**Extracted data**:
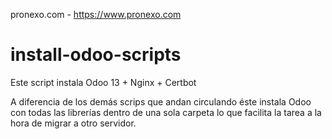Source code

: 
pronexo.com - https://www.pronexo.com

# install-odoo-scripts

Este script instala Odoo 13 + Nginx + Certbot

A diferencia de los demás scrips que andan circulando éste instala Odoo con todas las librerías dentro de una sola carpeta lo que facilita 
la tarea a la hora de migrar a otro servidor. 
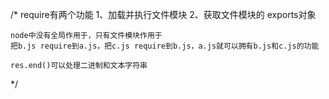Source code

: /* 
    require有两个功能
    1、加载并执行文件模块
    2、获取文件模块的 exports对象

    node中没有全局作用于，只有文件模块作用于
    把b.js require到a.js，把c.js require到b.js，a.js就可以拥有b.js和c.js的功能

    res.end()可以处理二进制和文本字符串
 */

---

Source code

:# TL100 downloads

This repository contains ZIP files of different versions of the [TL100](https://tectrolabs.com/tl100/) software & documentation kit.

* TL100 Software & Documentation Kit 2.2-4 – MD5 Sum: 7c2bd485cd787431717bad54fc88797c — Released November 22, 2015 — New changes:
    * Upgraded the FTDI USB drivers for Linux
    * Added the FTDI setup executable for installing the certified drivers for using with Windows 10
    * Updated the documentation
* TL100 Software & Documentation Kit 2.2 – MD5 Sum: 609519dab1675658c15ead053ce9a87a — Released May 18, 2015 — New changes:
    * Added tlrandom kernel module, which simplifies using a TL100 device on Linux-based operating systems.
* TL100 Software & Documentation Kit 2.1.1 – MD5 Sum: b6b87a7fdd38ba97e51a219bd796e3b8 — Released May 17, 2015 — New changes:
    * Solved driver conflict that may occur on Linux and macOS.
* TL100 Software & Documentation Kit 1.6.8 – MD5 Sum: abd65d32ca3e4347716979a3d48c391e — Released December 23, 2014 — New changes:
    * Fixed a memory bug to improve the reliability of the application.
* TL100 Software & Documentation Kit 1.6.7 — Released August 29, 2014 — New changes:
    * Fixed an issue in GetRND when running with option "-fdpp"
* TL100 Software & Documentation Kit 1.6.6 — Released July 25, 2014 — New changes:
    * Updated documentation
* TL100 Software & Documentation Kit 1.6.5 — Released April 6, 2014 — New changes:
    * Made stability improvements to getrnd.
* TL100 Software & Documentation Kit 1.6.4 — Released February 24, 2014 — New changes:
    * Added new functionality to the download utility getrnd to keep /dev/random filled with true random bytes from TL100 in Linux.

==

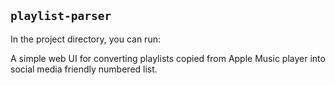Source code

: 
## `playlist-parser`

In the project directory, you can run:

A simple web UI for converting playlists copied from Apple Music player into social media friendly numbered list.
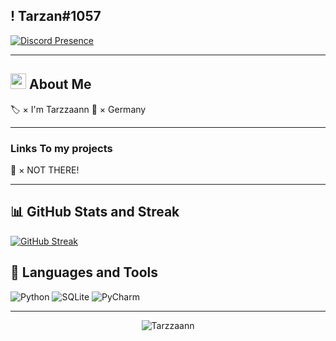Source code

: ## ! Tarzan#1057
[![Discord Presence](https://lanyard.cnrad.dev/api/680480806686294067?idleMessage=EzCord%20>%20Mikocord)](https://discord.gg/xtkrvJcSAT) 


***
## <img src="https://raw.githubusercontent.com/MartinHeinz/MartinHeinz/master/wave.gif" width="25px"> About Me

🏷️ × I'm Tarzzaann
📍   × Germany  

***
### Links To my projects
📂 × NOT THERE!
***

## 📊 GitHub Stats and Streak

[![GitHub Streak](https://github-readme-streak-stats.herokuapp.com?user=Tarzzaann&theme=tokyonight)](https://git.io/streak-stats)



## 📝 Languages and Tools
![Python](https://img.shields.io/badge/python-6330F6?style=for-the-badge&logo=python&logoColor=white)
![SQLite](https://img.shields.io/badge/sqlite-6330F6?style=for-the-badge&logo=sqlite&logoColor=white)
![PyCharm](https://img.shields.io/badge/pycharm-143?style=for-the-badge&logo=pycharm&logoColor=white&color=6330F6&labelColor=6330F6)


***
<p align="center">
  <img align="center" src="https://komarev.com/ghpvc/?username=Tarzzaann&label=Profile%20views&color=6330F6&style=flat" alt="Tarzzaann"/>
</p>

**Work instructions**:
Search the preceding listing for "using" and extract every line where it is found.

**Solution for this exercise**:
    * Added the FTDI setup executable for installing the certified drivers for using with Windows 10
    * Added tlrandom kernel module, which simplifies using a TL100 device on Linux-based operating systems.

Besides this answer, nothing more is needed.